Ich merke schon, dass ich einen Bezug zu den Studierenden aufbaue. Ich muss ja auch eine Stunde über die Autobahn bis zur Vorlesung hin und wieder zurückfahren, ich fahre aber nicht traurig dahin. Ich bin da sehr gerne, es sind hochmotivierte Studierende, die wissen, warum sie das tun, die in der Regel am Ball bleiben und das ist eine tolle Arbeitsatmosphäre! Ich schließe die Veranstaltung in der Regel mit dem Angebot, dass die Studierenden mich duzen können, sobald sie die Prüfung bestanden haben. Und wenn ich dann später über den Campus laufe und die Leute grüßen einen und sagen dann ganz stolz „Hallo Tom“ – das finde ich wirklich eine schöne Sache.

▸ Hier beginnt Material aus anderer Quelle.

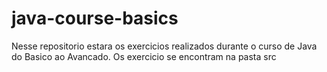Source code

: # java-course-basics

Nesse repositorio estara os exercicios realizados durante o curso de Java do Basico ao Avancado.
Os exercicio se encontram na pasta src

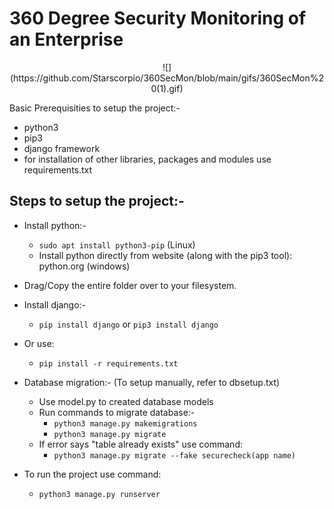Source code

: # 360 Degree Security Monitoring of an Enterprise

<p align="center">
    ![](https://github.com/Starscorpio/360SecMon/blob/main/gifs/360SecMon%20(1).gif)
</p







## Basic Prerequisities to setup the project:-
* python3
* pip3
* django framework
* for installation of other libraries, packages and modules use requirements.txt

## Steps to setup the project:-
* Install python:-
	* `sudo apt install python3-pip` (Linux)
	* Install python directly from website (along with the pip3 tool): python.org (windows)

* Drag/Copy the entire folder over to your filesystem.

* Install django:-
	* `pip install django` or `pip3 install django`

* Or use:
	* `pip install -r requirements.txt`

* Database migration:- (To setup manually, refer to dbsetup.txt)
	* Use model.py to created database models
	* Run commands to migrate database:-
		* `python3 manage.py makemigrations`
		* `python3 manage.py migrate`
	* If error says "table already exists" use command:
		* `python3 manage.py migrate --fake securecheck(app name)`

* To run the project use command:
	* `python3 manage.py runserver`
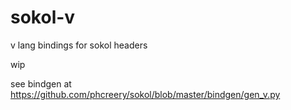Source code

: # sokol-v

v lang bindings for sokol headers

wip

see bindgen at https://github.com/phcreery/sokol/blob/master/bindgen/gen_v.py
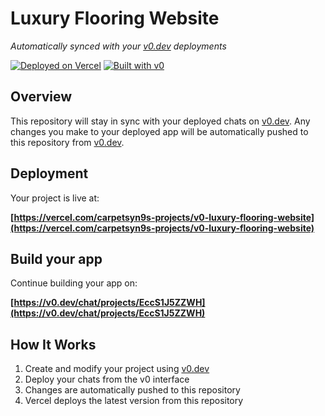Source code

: # Luxury Flooring Website

*Automatically synced with your [v0.dev](https://v0.dev) deployments*

[![Deployed on Vercel](https://img.shields.io/badge/Deployed%20on-Vercel-black?style=for-the-badge&logo=vercel)](https://vercel.com/carpetsyn9s-projects/v0-luxury-flooring-website)
[![Built with v0](https://img.shields.io/badge/Built%20with-v0.dev-black?style=for-the-badge)](https://v0.dev/chat/projects/EccS1J5ZZWH)

## Overview

This repository will stay in sync with your deployed chats on [v0.dev](https://v0.dev).
Any changes you make to your deployed app will be automatically pushed to this repository from [v0.dev](https://v0.dev).

## Deployment

Your project is live at:

**[https://vercel.com/carpetsyn9s-projects/v0-luxury-flooring-website](https://vercel.com/carpetsyn9s-projects/v0-luxury-flooring-website)**

## Build your app

Continue building your app on:

**[https://v0.dev/chat/projects/EccS1J5ZZWH](https://v0.dev/chat/projects/EccS1J5ZZWH)**

## How It Works

1. Create and modify your project using [v0.dev](https://v0.dev)
2. Deploy your chats from the v0 interface
3. Changes are automatically pushed to this repository
4. Vercel deploys the latest version from this repository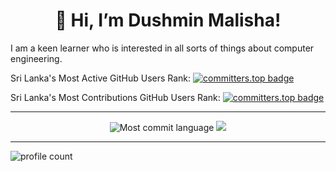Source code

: <h1 align="center">👋 Hi, I’m Dushmin Malisha!</h1>

I am a keen learner who is interested in all sorts of things about computer engineering.
<!---
Malisha4065/Malisha4065 is a ✨ special ✨ repository because its `README.md` (this file) appears on your GitHub profile.
You can click the Preview link to take a look at your changes.
--->
Sri Lanka's Most Active GitHub Users Rank: [![committers.top badge](https://user-badge.committers.top/sri_lanka/Malisha4065.svg)](https://user-badge.committers.top/sri_lanka/Malisha4065)

Sri Lanka's Most Contributions GitHub Users Rank: [![committers.top badge](https://user-badge.committers.top/sri_lanka_public/Malisha4065.svg)](https://user-badge.committers.top/sri_lanka_public/Malisha4065)

<hr>
<p align="center"><img src="http://github-profile-summary-cards.vercel.app/api/cards/most-commit-language?username=Malisha4065&theme=default" alt="Most commit language" />
<img src="http://github-profile-summary-cards.vercel.app/api/cards/repos-per-language?username=Malisha4065&theme=default" /></p>
<hr>
<p align="left"><img src="https://komarev.com/ghpvc/?username=Malisha4065" alt="profile count" /></p>
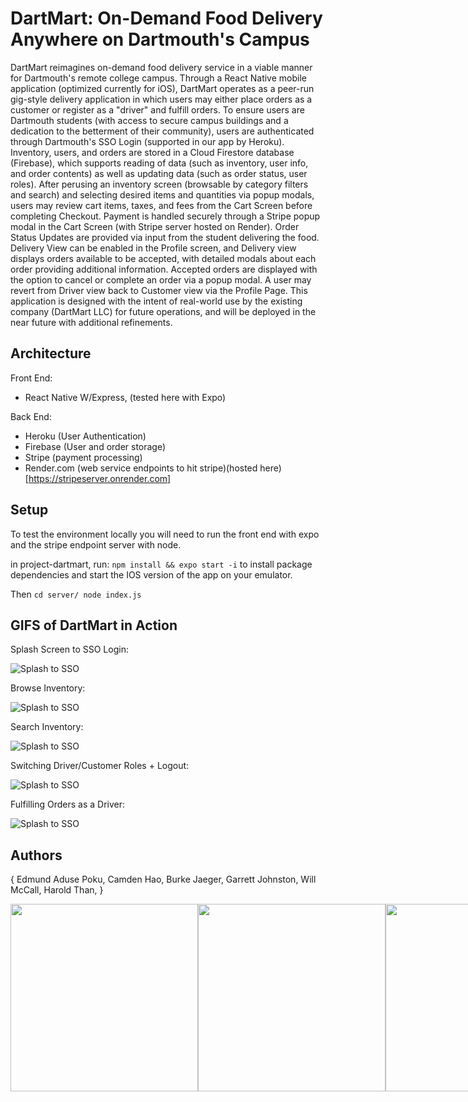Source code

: # DartMart:  On-Demand Food Delivery Anywhere on Dartmouth's Campus

DartMart reimagines on-demand food delivery service in a viable manner for Dartmouth's remote college campus. Through a React Native mobile application (optimized currently for iOS), DartMart operates as a peer-run gig-style delivery application in which users may either place orders as a customer or register as a "driver" and fulfill orders. To ensure users are Dartmouth students (with access to secure campus buildings and a dedication to the betterment of their community), users are authenticated through Dartmouth's SSO Login (supported in our app by Heroku). Inventory, users, and orders are stored in a Cloud Firestore database (Firebase), which supports reading of data (such as inventory, user info, and order contents) as well as updating  data (such as order status, user roles). After perusing an inventory screen (browsable by category filters and search) and selecting desired items and quantities via popup modals, users may review cart items, taxes, and fees from the Cart Screen before completing Checkout. Payment is handled securely through a Stripe popup modal in the Cart Screen (with Stripe server hosted on Render). Order Status Updates are provided via input from the student delivering the food. Delivery View can be enabled in the Profile screen, and Delivery view displays orders available to be accepted, with detailed modals about each order providing additional information. Accepted orders are displayed with the option to cancel or complete an order via a popup modal. A user may revert from Driver view back to Customer view via the Profile Page. This application is designed with the intent of real-world use by the existing company (DartMart LLC) for future operations, and will be deployed in the near future with additional refinements.


## Architecture

Front End:  
* React Native W/Express, (tested here with Expo)

Back End: 
* Heroku (User Authentication)
* Firebase (User and order storage)
* Stripe (payment processing)
* Render.com (web service endpoints to hit stripe)(hosted here)[https://stripeserver.onrender.com]

## Setup

To test the environment locally you will need to run the front end with expo and the stripe endpoint server with node.

in project-dartmart, run:
`npm install && expo start -i`
to install package dependencies and start the IOS version of the app on your emulator.

Then
`cd server/
node index.js `


## GIFS of DartMart in Action

Splash Screen to SSO Login:

![Splash to SSO](gifs/DM_SplashToSSOLogin.gif)

Browse Inventory:

![Splash to SSO](gifs/DM_ScrollInventory.gif)

Search Inventory:

![Splash to SSO](gifs/DM_InventorySearch.gif)

Switching Driver/Customer Roles + Logout:

![Splash to SSO](gifs/DM_SwitchingViews_Logout.gif)

Fulfilling Orders as a Driver:

![Splash to SSO](gifs/DM_OrderScreen.gif)


## Authors

{
Edmund Aduse Poku,
Camden Hao,
Burke Jaeger,
Garrett Johnston,
Will McCall,
Harold Than,
}

<div style="display: flex;">
<img src='https://media-exp2.licdn.com/dms/image/C4E03AQHV3JnXeU6Hhw/profile-displayphoto-shrink_400_400/0/1631854128489?e=1659571200&v=beta&t=Y-vtpDyc6bVYv06CnjG-x5FAfMA6OL4-11WtArdJPsw' style="width:300px;height:300px;" />
<img src='https://media-exp2.licdn.com/dms/image/C4E03AQG3UEpmF3OC2Q/profile-displayphoto-shrink_400_400/0/1596480559443?e=1659571200&v=beta&t=9-OPagyBLfo7L5vwioAJpCF-IvBSdXSyoGVUMxA5UPc' style="width:300px;height:300px;" />
<img src='https://media-exp2.licdn.com/dms/image/C4D03AQEM8mXT7WwaWQ/profile-displayphoto-shrink_400_400/0/1644938805452?e=1659571200&v=beta&t=gYSk4Y62agvjkn0V2H0kNh4YeD87QqxKZ73Hyw5d7kU' style="width:300px;height:300px;" />
<img src='https://media-exp2.licdn.com/dms/image/C4D03AQFPaUUF9tJWqg/profile-displayphoto-shrink_400_400/0/1635903534093?e=1659571200&v=beta&t=Smz2pl-LHk0PtT0A_m8cnOo3D2sv46wRHYFYUfrRI6A' style="width:300px;height:300px;" />
<img src='https://media-exp2.licdn.com/dms/image/C4D03AQFYN3suAiH4VA/profile-displayphoto-shrink_400_400/0/1627012112467?e=1659571200&v=beta&t=XomvJB1ebkhvFzQqsBYrlNKruv5xRMdmrqNEDon9gJY' style="width:300px;height:300px;" />
<img src='https://media-exp2.licdn.com/dms/image/C5103AQHcI5DKVeeHIg/profile-displayphoto-shrink_800_800/0/1526807577961?e=1659571200&v=beta&t=DBdC4jF0TBkTueL_Z2VPp0GGBActe7BrVWaZ5h-i4fg' style="width:300px;height:300px;" />
</div>



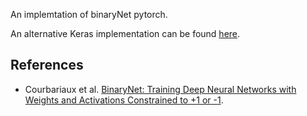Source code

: An implemtation of binaryNet pytorch.

An alternative Keras implementation can be found [here](https://github.com/DingKe/nn_playground/tree/master/binarynet).

## References
* Courbariaux et al. [BinaryNet: Training Deep Neural Networks with Weights and Activations Constrained to +1 or -1](http://arxiv.org/abs/1602.02830).
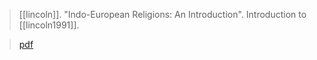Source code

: > [[lincoln]]. "Indo-European Religions: An Introduction". Introduction to [[lincoln1991]]. 

> [pdf](a/lincoln1991-intro.pdf)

Und was macht für Sie gute Lehre aus?

Mein Rollenverständnis von Lehre ist: Ich moderiere die Inhalte, ich strukturiere die Inhalte, ich biete den Studierenden etwas an, ich werde aber niemanden zum Lernen zwingen. Den Schritt müssen Studierende selber gehen. Wir sind – auch wenn es in der Medizin vielleicht etwas verschulter ist – nicht in der Schule und das sind alles Erwachsene. Dieses Zugeständnis möchte ich meinen Studierenden machen. Meine Vorlesung ist keine Pflichtveranstaltung und da bin ich sehr dankbar für. Nicht nur,  weil ich keine Unterschriftenlisten mag, sondern weil die Leute selbst entscheiden können.

Welche Pläne haben Sie mit dem Preisgeld?

Also was ich auf keinen Fall damit machen werde ist die Anschaffung von Greenscreens, Kameras oder dergleichen, sondern etwas, was ich mitnehmen dürfte.  Ich habe zum Beispiel mal über einen QVM Antrag einen Molakularbaukasten bekommen, den nutze ich gerne. Ich könnte mir also durchaus vorstellen, dass es etwas in dieser Richtung sein wird. 

Ich könnte mir auch individuelle Dinge vorstellen, zum Beispiel, dass man sich mal ein paar 3D Moleküle ausdrucken lässt, also dass man wirklich mal ein Protein in der Hand hat. Was ganz Konkretes weiß ich also noch nicht, nur die konkrete Vorstellung, dass es „echt“ sein soll.


Dr. Thomas Classen erhielt den Lehrpreis in der Kategorie große Veranstaltungen.